L’inizio sintetizza bene il doppio movimento:
(Perdonate l’elementarità disturbante della prosa, ma ci si adegua all’oggetto in questione)
1) Inghilterra. La romantica e timida Iris ama Jasper. L’attività lavorativa che condividono è causa dell’ ammirazione di lei nei confronti di lui. Iris, vittima dell’ingenuità, viene abbandonata da Jasper, che sta per sposare un’altra.

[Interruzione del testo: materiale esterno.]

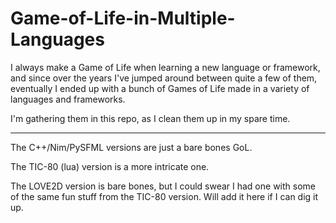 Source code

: # Game-of-Life-in-Multiple-Languages
I always make a Game of Life when learning a new language or framework, and since over the years I've jumped around between quite a few of them, eventually I ended up with a bunch of Games of Life made in a variety of languages and frameworks. 

I'm gathering them in this repo, as I clean them up in my spare time.

---

The C++/Nim/PySFML versions are just a bare bones GoL. 

The TIC-80 (lua) version is a more intricate one. 

The LOVE2D version is bare bones, but I could swear I had one with some of the same fun stuff from the TIC-80 version. Will add it here if I can dig it up.
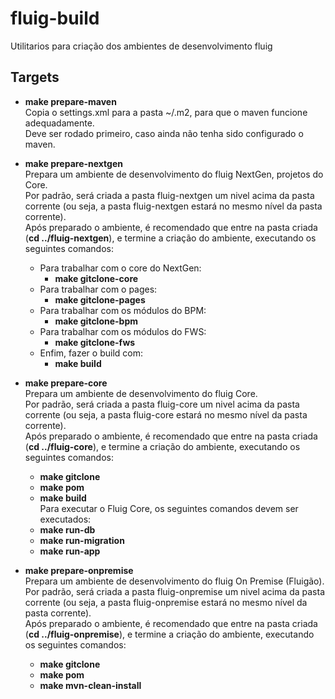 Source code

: # fluig-build
Utilitarios para criação dos ambientes de desenvolvimento fluig

## Targets
+ **make prepare-maven**<br>
Copia o settings.xml para a pasta ~/.m2, para que o maven funcione adequadamente.<br>
Deve ser rodado primeiro, caso ainda não tenha sido configurado o maven.

+ **make prepare-nextgen**<br>
Prepara um ambiente de desenvolvimento do fluig NextGen, projetos do Core.<br>
Por padrão, será criada a pasta fluig-nextgen um nivel acima da pasta corrente (ou seja, a pasta fluig-nextgen estará no mesmo nível da pasta corrente).<br>
Após preparado o ambiente, é recomendado que entre na pasta criada (**cd ../fluig-nextgen**), e termine a criação do ambiente, executando os seguintes comandos:<br>
    - Para trabalhar com o core do NextGen:
        + **make gitclone-core**<br>
    - Para trabalhar com o pages:
        + **make gitclone-pages**</br>
    - Para trabalhar com os módulos do BPM:
        + **make gitclone-bpm**    
    - Para trabalhar com os módulos do FWS:
        + **make gitclone-fws**
    - Enfim, fazer o build com:
        + **make build**<br>

+ **make prepare-core**<br>
Prepara um ambiente de desenvolvimento do fluig Core.<br>
Por padrão, será criada a pasta fluig-core um nivel acima da pasta corrente (ou seja, a pasta fluig-core estará no mesmo nível da pasta corrente).<br>
Após preparado o ambiente, é recomendado que entre na pasta criada (**cd ../fluig-core**), e termine a criação do ambiente, executando os seguintes comandos:<br>
    + **make gitclone**<br>
    + **make pom**<br>
    + **make build**<br>
    Para executar o Fluig Core, os seguintes comandos devem ser executados:
    + **make run-db**<br>
    + **make run-migration**<br>
    + **make run-app**<br>

+ **make prepare-onpremise**<br>
Prepara um ambiente de desenvolvimento do fluig On Premise (Fluigão).<br>
Por padrão, será criada a pasta fluig-onpremise um nivel acima da pasta corrente (ou seja, a pasta fluig-onpremise estará no mesmo nível da pasta corrente).<br>
Após preparado o ambiente, é recomendado que entre na pasta criada (**cd ../fluig-onpremise**), e termine a criação do ambiente, executando os seguintes comandos:<br>
    + **make gitclone**<br>
    + **make pom**<br>
    + **make mvn-clean-install**<br>
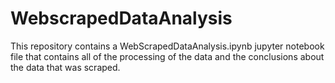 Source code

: # WebscrapedDataAnalysis

This repository contains a WebScrapedDataAnalysis.ipynb jupyter notebook file that contains all of the processing of the data and the conclusions about the data that was scraped.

2) USA. L’ambiziosa e spigliata Amanda convive con Ethan, probabilmente non amandolo. L’attività lavorativa che condividono genera l’indifferenza di lei nei confronti di lui. Amanda intuisce il conseguente tradimento di Ethan e lo lascia.

Didascalicamente:

Iris e Amanda (personalità opposte) vivono quindi due situazioni asimmetriche e rapporti di forza contrastanti (non per nulla nella parte inglese Iris è costretta materialmente a guardare Jasper sempre dal basso verso l’alto, mentre nella parte americana è Amanda ad occupare la zona alta dell’inquadratura), che le porteranno ad una identica situazione di partenza: il bisogno (dettato ovviamente da fattori differenti) di fuggire dalla propria vita.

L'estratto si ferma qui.